Dist. Ct. did not err in granting defendants-prison guard and prison hearing officer’s motion for summary judgment, alleging that defendants’ seizure and destruction of papers found in third-party-inmate’s cell violated plaintiff-prisoner’s constitutional rights, under circumstances where third-party inmate was acting as plaintiff-prisoner’s jail-house lawyer in plaintiff’s attempt to file future lawsuit against prison authorities. While plaintiff argued that said seizure and destruction of said records amounted to denial of access to courts, plaintiff failed to show that said seizure and destruction of records created any meaningful impediment to claims plaintiff had sought to bring to court, given plaintiff’s personal knowledge with respect to contents of documents as they pertained to each claim.
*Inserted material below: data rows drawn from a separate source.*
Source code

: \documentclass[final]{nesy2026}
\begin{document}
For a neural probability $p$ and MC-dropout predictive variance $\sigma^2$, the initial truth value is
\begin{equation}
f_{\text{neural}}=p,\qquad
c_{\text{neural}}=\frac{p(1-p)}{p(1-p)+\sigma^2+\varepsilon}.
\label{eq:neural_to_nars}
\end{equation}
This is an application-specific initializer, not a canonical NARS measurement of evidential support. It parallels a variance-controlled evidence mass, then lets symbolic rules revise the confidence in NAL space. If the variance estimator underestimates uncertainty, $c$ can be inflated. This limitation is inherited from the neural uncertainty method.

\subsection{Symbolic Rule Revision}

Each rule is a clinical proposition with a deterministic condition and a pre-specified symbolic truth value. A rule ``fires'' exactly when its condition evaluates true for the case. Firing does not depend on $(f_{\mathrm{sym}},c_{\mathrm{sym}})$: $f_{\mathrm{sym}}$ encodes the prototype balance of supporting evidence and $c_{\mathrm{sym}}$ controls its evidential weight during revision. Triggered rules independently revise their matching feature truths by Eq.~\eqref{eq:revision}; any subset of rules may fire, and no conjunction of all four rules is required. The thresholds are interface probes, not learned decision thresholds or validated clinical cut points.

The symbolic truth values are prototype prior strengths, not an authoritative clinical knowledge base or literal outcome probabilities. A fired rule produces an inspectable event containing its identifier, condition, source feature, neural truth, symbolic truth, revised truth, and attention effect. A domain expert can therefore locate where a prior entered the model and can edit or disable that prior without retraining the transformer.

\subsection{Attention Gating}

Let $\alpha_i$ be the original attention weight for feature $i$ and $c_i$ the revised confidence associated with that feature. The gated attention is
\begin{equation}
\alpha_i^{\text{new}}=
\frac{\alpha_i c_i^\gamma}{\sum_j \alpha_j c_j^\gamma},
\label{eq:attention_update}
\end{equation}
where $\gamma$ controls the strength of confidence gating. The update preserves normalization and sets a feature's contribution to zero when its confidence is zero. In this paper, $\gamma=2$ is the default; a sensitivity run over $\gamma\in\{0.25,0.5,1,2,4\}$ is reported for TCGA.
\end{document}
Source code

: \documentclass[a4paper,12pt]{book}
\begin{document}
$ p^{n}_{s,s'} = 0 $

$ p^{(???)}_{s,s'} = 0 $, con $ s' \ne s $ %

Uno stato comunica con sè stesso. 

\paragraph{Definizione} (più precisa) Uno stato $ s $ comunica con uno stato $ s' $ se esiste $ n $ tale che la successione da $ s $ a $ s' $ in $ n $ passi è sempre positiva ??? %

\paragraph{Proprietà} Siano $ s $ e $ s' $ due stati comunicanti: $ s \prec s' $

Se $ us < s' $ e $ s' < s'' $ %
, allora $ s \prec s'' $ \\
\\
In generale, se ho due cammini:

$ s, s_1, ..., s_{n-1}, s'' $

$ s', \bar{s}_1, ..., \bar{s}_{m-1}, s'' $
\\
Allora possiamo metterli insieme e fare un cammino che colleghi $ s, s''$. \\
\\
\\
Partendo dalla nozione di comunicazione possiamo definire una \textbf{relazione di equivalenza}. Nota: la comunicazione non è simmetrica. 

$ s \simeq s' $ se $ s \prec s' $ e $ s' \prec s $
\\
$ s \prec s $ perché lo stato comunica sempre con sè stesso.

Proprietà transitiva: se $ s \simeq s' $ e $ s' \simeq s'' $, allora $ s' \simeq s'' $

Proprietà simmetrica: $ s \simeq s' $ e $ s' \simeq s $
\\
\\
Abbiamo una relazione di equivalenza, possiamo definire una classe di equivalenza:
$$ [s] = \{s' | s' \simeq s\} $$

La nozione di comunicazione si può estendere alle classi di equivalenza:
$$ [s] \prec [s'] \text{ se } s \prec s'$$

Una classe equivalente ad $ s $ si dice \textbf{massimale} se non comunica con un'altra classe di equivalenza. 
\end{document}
However, Dist. Ct. erred in granting defendant-prison guard’s motion for summary judgment with respect to plaintiff’s retaliation claim that said seizure was motivated by belief that seizure would lessen chance of complaint being filed against defendant-prison guard, where two other prisoners submitted sworn affidavits indicating that: (1) defendant prison guard told third-party inmate that he intended on telling defendant-hearing officer that documents seized from third-party inmate’s cell were “contraband;” and (2) defendant-prison guard thereafter told plaintiff that “you can’t sue me now,” because of said seizure.

Ryder v. Hyles

Federal 7th Circuit Court
Civil Court
RICO
Citation
Case Number: 
No. 21-2590
Decision Date: 
March 4, 2022
Federal District: 
N.D. Ill., E. Div.
Holding: 
Affirmed as modified

Dist. Ct. did not err in dismissing for failure to state valid cause of action plaintiffs’ RICO action against defendants-Church, College and Church leader, alleging that defendant-Church leader sexually harassed them in late 1970s, and that defendant-College conspired with other defendants to cover up said sexual abuse. Dist. Ct. could properly dismiss complaint, where plaintiffs had not alleged injury to their business or property as required for RICO civil actions. Moreover, although plaintiffs asserted that they satisfied injury-to-business or property requirement by alleging that defendants used plaintiffs’ fees and donations to fund sham investigation into their claims of sexual abuse, plaintiffs failed to plead connection between fees paid in 1970s and investigation that took place thirty years later. Also, fact that plaintiffs alleged some pecuniary consequences arising out of sexual abuse, said consequences did not qualify as business or property damages.